The NAASF lawsuit comes on the heels of another suit filed against DAI June 26 by the Subway Franchisee Advertising Fund Trust (SFAFT). That suit seeks to block SUBWAY founder Fred DeLuca and DAI from violating the terms of the SFAFT Trust Agreement by improperly attempting to usurp control of the national advertising program from the franchisee-elected Trustees, to whom DAI gave complete stewardship of the program in the 1990 Trust Agreement.
“We respect our franchisor and its founder, Fred DeLuca, for what they have built,” said Kevin Brough, chairman of NAASF. “The new franchise agreement introduced by DAI on April 1, 2006, however, threatens to erode the foundations of the Subway system, by destroying franchisees‘ trust in the good intentions of our franchisor, and violating one of our foundational documents, the 1990 Trust Agreement.”

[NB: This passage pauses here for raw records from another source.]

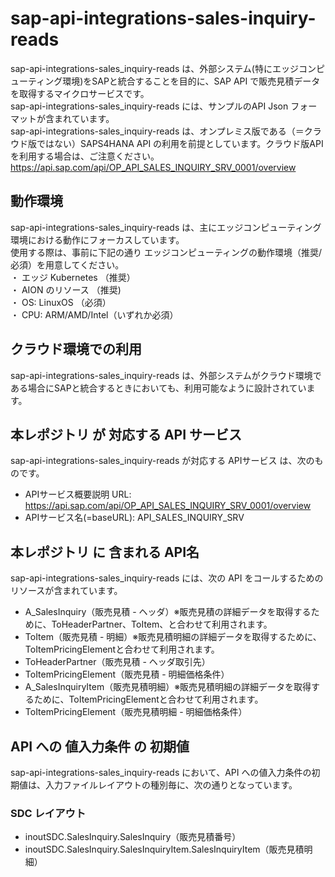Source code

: # sap-api-integrations-sales-inquiry-reads 
sap-api-integrations-sales_inquiry-reads は、外部システム(特にエッジコンピューティング環境)をSAPと統合することを目的に、SAP API で販売見積データ を取得するマイクロサービスです。    
sap-api-integrations-sales_inquiry-reads には、サンプルのAPI Json フォーマットが含まれています。   
sap-api-integrations-sales_inquiry-reads は、オンプレミス版である（＝クラウド版ではない）SAPS4HANA API の利用を前提としています。クラウド版APIを利用する場合は、ご注意ください。   
https://api.sap.com/api/OP_API_SALES_INQUIRY_SRV_0001/overview

## 動作環境  
sap-api-integrations-sales_inquiry-reads は、主にエッジコンピューティング環境における動作にフォーカスしています。  
使用する際は、事前に下記の通り エッジコンピューティングの動作環境（推奨/必須）を用意してください。  
・ エッジ Kubernetes （推奨）    
・ AION のリソース （推奨)    
・ OS: LinuxOS （必須）    
・ CPU: ARM/AMD/Intel（いずれか必須）    

## クラウド環境での利用
sap-api-integrations-sales_inquiry-reads は、外部システムがクラウド環境である場合にSAPと統合するときにおいても、利用可能なように設計されています。 

## 本レポジトリ が 対応する API サービス
sap-api-integrations-sales_inquiry-reads が対応する APIサービス は、次のものです。

* APIサービス概要説明 URL: https://api.sap.com/api/OP_API_SALES_INQUIRY_SRV_0001/overview
* APIサービス名(=baseURL): API_SALES_INQUIRY_SRV

## 本レポジトリ に 含まれる API名
sap-api-integrations-sales_inquiry-reads には、次の API をコールするためのリソースが含まれています。  

* A_SalesInquiry（販売見積 - ヘッダ）※販売見積の詳細データを取得するために、ToHeaderPartner、ToItem、と合わせて利用されます。
* ToItem（販売見積 - 明細）※販売見積明細の詳細データを取得するために、ToItemPricingElementと合わせて利用されます。
* ToHeaderPartner（販売見積 - ヘッダ取引先）
* ToItemPricingElement（販売見積 - 明細価格条件）
* A_SalesInquiryItem（販売見積明細）※販売見積明細の詳細データを取得するために、ToItemPricingElementと合わせて利用されます。
* ToItemPricingElement（販売見積明細 - 明細価格条件）

## API への 値入力条件 の 初期値
sap-api-integrations-sales_inquiry-reads において、API への値入力条件の初期値は、入力ファイルレイアウトの種別毎に、次の通りとなっています。  

### SDC レイアウト

* inoutSDC.SalesInquiry.SalesInquiry（販売見積番号）
* inoutSDC.SalesInquiry.SalesInquiryItem.SalesInquiryItem（販売見積明細）
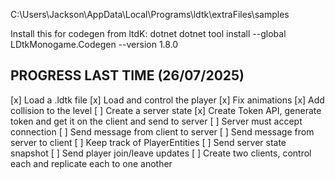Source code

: C:\Users\Jackson\AppData\Local\Programs\ldtk\extraFiles\samples

Install this for codegen from ltdK:
dotnet dotnet tool install --global LDtkMonogame.Codegen --version 1.8.0


## PROGRESS LAST TIME (26/07/2025)
[x] Load a .ldtk file
[x] Load and control the player
[x] Fix animations
[x] Add collision to the level
[ ] Create a server state
    [x] Create Token API, generate token and get it on the client and send to server
    [ ] Server must accept connection
    [ ] Send message from client to server
    [ ] Send message from server to client
    [ ] Keep track of PlayerEntities
    [ ] Send server state snapshot
    [ ] Send player join/leave updates
[ ] Create two clients, control each and replicate each to one another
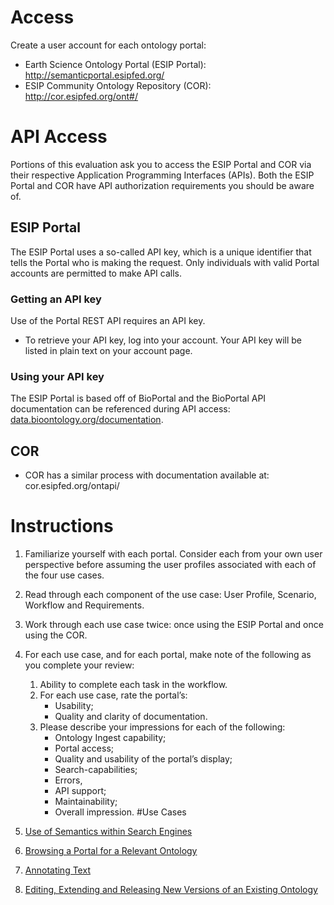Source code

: # Access
Create a user account for each ontology portal:
 - Earth Science Ontology Portal (ESIP Portal): http://semanticportal.esipfed.org/
 - ESIP Community Ontology Repository (COR): http://cor.esipfed.org/ont#/
# API Access
Portions of this evaluation ask you to access the ESIP Portal and COR via their respective Application Programming Interfaces (APIs). Both the ESIP Portal and COR have API authorization requirements you should be aware of.
## ESIP Portal
The ESIP Portal uses a so-called API key, which is a unique identifier that tells the Portal who is making the request. Only individuals with valid Portal accounts are permitted to make API calls.
### Getting an API key
Use of the Portal REST API requires an API key.
 - To retrieve your API key, log into your account. Your API key will be listed in plain text on your account page.
### Using your API key
The ESIP Portal is based off of BioPortal and the BioPortal API documentation can be referenced during API access: [data.bioontology.org/documentation](data.bioontology.org/documentation).
## COR
 - COR has a similar process with documentation available at: cor.esipfed.org/ontapi/
# Instructions
1. Familiarize yourself with each portal. Consider each from your own user perspective before assuming the user profiles associated with each of the four use cases. 
2. Read through each component of the use case: User Profile, Scenario, Workflow and Requirements.
3. Work through each use case twice: once using the ESIP Portal and once using the COR. 
4. For each use case, and for each portal, make note of the following as you complete your review: 
    1. Ability to complete each task in the workflow.
    2. For each use case, rate the portal’s: 
        - Usability;
        - Quality and clarity of documentation.
    3. Please describe your impressions for each of the following:
        - Ontology Ingest capability; 
        - Portal access;
        - Quality and usability of the portal’s display;
        - Search-capabilities;
        - Errors, 
        - API support;
        - Maintainability; 
        - Overall impression.
#Use Cases

1. [Use of Semantics within Search Engines](https://esipfed.github.io/stc/UseCases/STCUseCasesAndRequirements.html#SemanticSearchEngine)
2. [Browsing a Portal for a Relevant Ontology](https://esipfed.github.io/stc/UseCases/STCUseCasesAndRequirements.html#OntologyBrowsing)
3. [Annotating Text](https://esipfed.github.io/stc/UseCases/STCUseCasesAndRequirements.html#AnnotatingText)
4. [Editing, Extending and Releasing New Versions of an Existing Ontology](https://esipfed.github.io/stc/UseCases/STCUseCasesAndRequirements.html#ReleaseOntology)

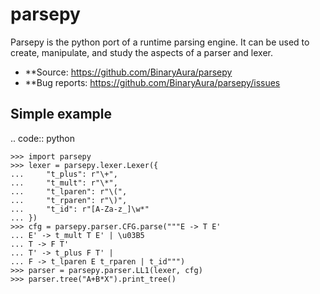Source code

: # parsepy

Parsepy is the python port of a runtime parsing engine. It can be used to create, manipulate, and study the aspects
of a parser and lexer.

- **Source: https://github.com/BinaryAura/parsepy
- **Bug reports: https://github.com/BinaryAura/parsepy/issues

## Simple example

.. code:: python

    >>> import parsepy
    >>> lexer = parsepy.lexer.Lexer({
    ...     "t_plus": r"\+",
    ...     "t_mult": r"\*",
    ...     "t_lparen": r"\(",
    ...     "t_rparen": r"\)",
    ...     "t_id": r"[A-Za-z_]\w*"
    ... })
    >>> cfg = parsepy.parser.CFG.parse("""E -> T E'
    ... E' -> t_mult T E' | \u03B5
    ... T -> F T'
    ... T' -> t_plus F T' |
    ... F -> t_lparen E t_rparen | t_id""")
    >>> parser = parsepy.parser.LL1(lexer, cfg)
    >>> parser.tree("A+B*X").print_tree()
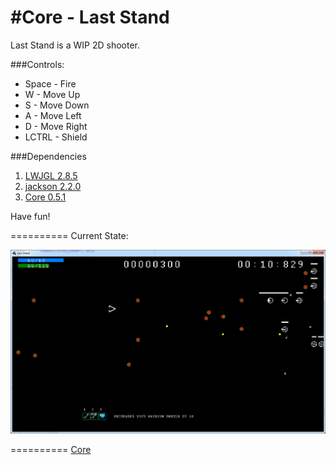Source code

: #Core - Last Stand
==========

Last Stand is a WIP 2D shooter.

###Controls:
* Space - Fire
* W - Move Up
* S - Move Down
* A - Move Left
* D - Move Right
* LCTRL -  Shield

###Dependencies
1. [LWJGL 2.8.5](http://www.lwjgl.org)
2. [jackson 2.2.0](http://jackson.codehaus.org)
3. [Core 0.5.1](http://www.github.com/jgefroh/core)

Have fun!

==========
Current State:

![GUI](/ss/22JUL13_0.png)

==========
[Core](https://github.com/JGefroh/core)
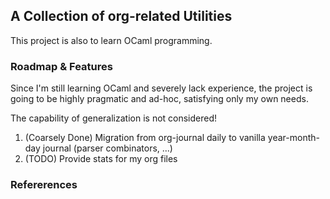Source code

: ## A Collection of org-related Utilities

This project is also to learn OCaml programming.

### Roadmap & Features

Since I'm still learning OCaml and severely lack experience, the project is going to be highly pragmatic and ad-hoc, satisfying only my own needs.

The capability of generalization is not considered!

1. (Coarsely Done) Migration from org-journal daily to vanilla year-month-day journal (parser combinators, ...)
2. (TODO) Provide stats for my org files

### Refererences
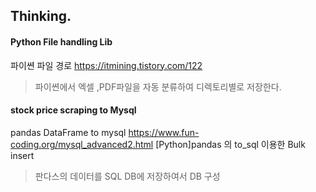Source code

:## Thinking. 

#### Python File handling Lib
파이쎤 파일 경로 
https://itmining.tistory.com/122
> 파이쎤에서 엑셀 ,PDF파일을 자동 분류하여 디렉토리별로 저장한다.

#### stock price scraping to Mysql
pandas DataFrame to mysql
https://www.fun-coding.org/mysql_advanced2.html
[Python]pandas 의 to_sql 이용한 Bulk insert
> 판다스의 데이터를 SQL DB에 저장하여서 DB 구성 


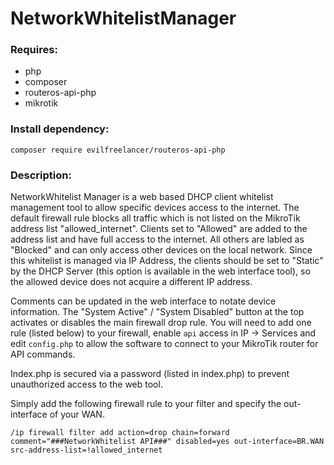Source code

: # NetworkWhitelistManager

### Requires:
* php
* composer
* routeros-api-php
* mikrotik

### Install dependency:
`composer require evilfreelancer/routeros-api-php`

### Description:
NetworkWhitelist Manager is a web based DHCP client whitelist management tool to allow specific devices access to the internet. The default firewall rule blocks all traffic which is not listed on the MikroTik address list "allowed_internet". Clients set to "Allowed" are added to the address list and have full access to the internet. All others are labled as "Blocked" and can only access other devices on the local network. Since this whitelist is managed via IP Address, the clients should be set to "Static" by the DHCP Server (this option is available in the web interface tool), so the allowed device does not acquire a different IP address. 

Comments can be updated in the web interface to notate device information. The "System Active" / "System Disabled"  button at the top activates or disables the main firewall drop rule. You will need to add one rule (listed below) to your firewall, enable `api` access in IP -> Services and edit `config.php` to allow the software to connect to your MikroTik router for API commands.

Index.php is secured via a password (listed in index.php) to prevent unauthorized access to the web tool.

Simply add the following firewall rule to your filter and specify the out-interface of your WAN.

`/ip firewall filter add action=drop chain=forward comment="###NetworkWhitelist API###" disabled=yes out-interface=BR.WAN src-address-list=!allowed_internet`
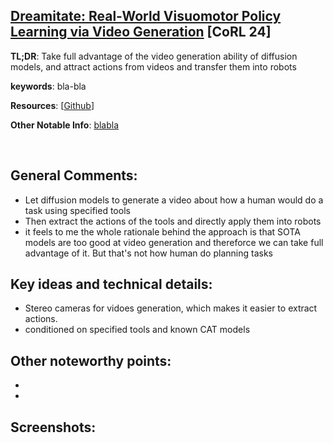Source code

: [Dreamitate: Real-World Visuomotor Policy Learning via Video Generation](https://arxiv.org/pdf/2406.16862) [CoRL 24]
---------------	

__TL;DR__: Take full advantage of the video generation ability of diffusion models, and attract actions from videos and transfer them into robots

__keywords__: bla-bla

__Resources__: [[Github](https://github.com/cvlab-columbia/dreamitate)] 

__Other Notable Info__: [blabla](blabla)

<br/>    

General Comments:
------
* Let diffusion models to generate a video about how a human would do a task using specified tools
* Then extract the actions of the tools and directly apply them into robots
* it feels to me the whole rationale behind the approach is that SOTA models are too good at video generation and thereforce we can take full advantage of it. But that's not how human do planning tasks

Key ideas and technical details:
------
* Stereo cameras for vidoes generation, which makes it easier to extract actions.
* conditioned on specified tools and known CAT models 

Other noteworthy points:
------
* 
* 

Screenshots:
------
<!-- ![Image1](../img/pointnet_net.png "Architecture") -->

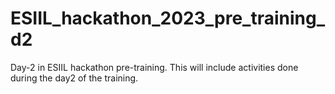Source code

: # ESIIL_hackathon_2023_pre_training_d2
Day-2 in ESIIL hackathon pre-training. This will include activities done during the day2 of the training.

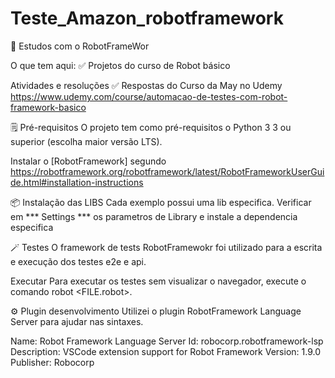 # Teste_Amazon_robotframework

📌 Estudos com o RobotFrameWor

O que tem aqui:
✅ Projetos do curso de Robot básico

Atividades e resoluções
✅ Respostas do Curso da May no Udemy https://www.udemy.com/course/automacao-de-testes-com-robot-framework-basico


🗒️ Pré-requisitos
O projeto tem como pré-requisitos o Python 3 3 ou superior (escolha maior versão LTS).

Instalar o [RobotFramework] segundo https://robotframework.org/robotframework/latest/RobotFrameworkUserGuide.html#installation-instructions

📦 Instalação das LIBS
Cada exemplo possui uma lib especifica. Verificar em *** Settings *** os parametros de Library e instale a dependencia especifica

🪄 Testes
O framework de tests RobotFramewokr foi utilizado para a escrita e execução dos testes e2e e api.

Executar
Para executar os testes sem visualizar o navegador, execute o comando robot <FILE.robot>.

⚙️ Plugin desenvolvimento
Utilizei o plugin RobotFramework Language Server para ajudar nas sintaxes.

Name: Robot Framework Language Server Id: robocorp.robotframework-lsp Description: VSCode extension support for Robot Framework Version: 1.9.0 Publisher: Robocorp
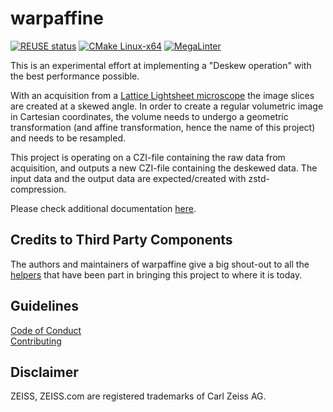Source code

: # warpaffine

[![REUSE status](https://api.reuse.software/badge/github.com/ZEISS/libczi)](https://api.reuse.software/info/github.com/ZEISS/warpaffine)
[![CMake Linux-x64](https://github.com/ZEISS/warpaffine/actions/workflows/cmake.yml/badge.svg?branch=main&event=push)](https://github.com/ZEISS/warpaffine/actions/workflows/cmake_linux_x64)
[![MegaLinter](https://github.com/ZEISS/warpaffine/actions/workflows/mega-linter.yml/badge.svg?branch=main&event=push)](https://github.com/ZEISS/warpaffine/actions/workflows/mega-linter.yml)

This is an experimental effort at implementing a "Deskew operation" with the best performance possible.


With an acquisition from a [Lattice Lightsheet microscope](https://www.zeiss.com/microscopy/en/products/light-microscopes/light-sheet-microscopes/lattice-lightsheet-7.html) the image slices are created at a skewed angle. 
In order to create a regular volumetric image in Cartesian coordinates, the volume needs to undergo a geometric transformation (and affine transformation, hence the name of this project)
and needs to be resampled.


This project is operating on a CZI-file containing the raw data from acquisition, and outputs a new CZI-file containing the deskewed data.
The input data and the output data are expected/created with zstd-compression.

Please check additional documentation [here](documentation/documentation.md).

## Credits to Third Party Components
The authors and maintainers of warpaffine give a big shout-out to all the [helpers](./THIRD_PARTY_LICENSES.txt) that have been part in bringing this project to where it is today.

## Guidelines
[Code of Conduct](./CODE_OF_CONDUCT.md)  
[Contributing](./CONTRIBUTING.md)

## Disclaimer
ZEISS, ZEISS.com are registered trademarks of Carl Zeiss AG.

Since mid-April, NAASF has been working with DAI to come to a mutually acceptable franchise agreement. However, after several rounds of proposed changes on key issues in which NAASF thought it and DAI had come to an agreement, DAI refused to include the changes in the addendum. DAI’s choice made it evident that, while “considering” NAASF’s proposals, it did not feel bound to negotiate a mutually acceptable agreement or agree to honor the Trust Agreement. Therefore, NAASF’s only recourse was legal action.
“We feel that NAASF worked in good faith to come to a mutually acceptable agreement with DAI and were disappointed that it had to come to this,” said Jim Hansen, chief executive officer of NAASF. “We worked to the best of our ability to find common ground to protect all the stakeholders of the Brand. Franchisees have more invested in this Brand than anyone else, including the parent company; it is essential that their rights and investments be protected.”
“Our goal was to seek a collaborative franchise agreement that would be fair to all stakeholders. When we realized that DAI wouldn’t budge on several key items critical to the franchisees‘ rights, we felt we had no choice but to ask the court to enforce the Trust Agreement and to protect our members’ rights under their franchise agreements. It’s important to note that this suit isn’t seeking monetary damages — we just want to protect the rights of the individual franchisees, which NAASF represents,” added Hansen.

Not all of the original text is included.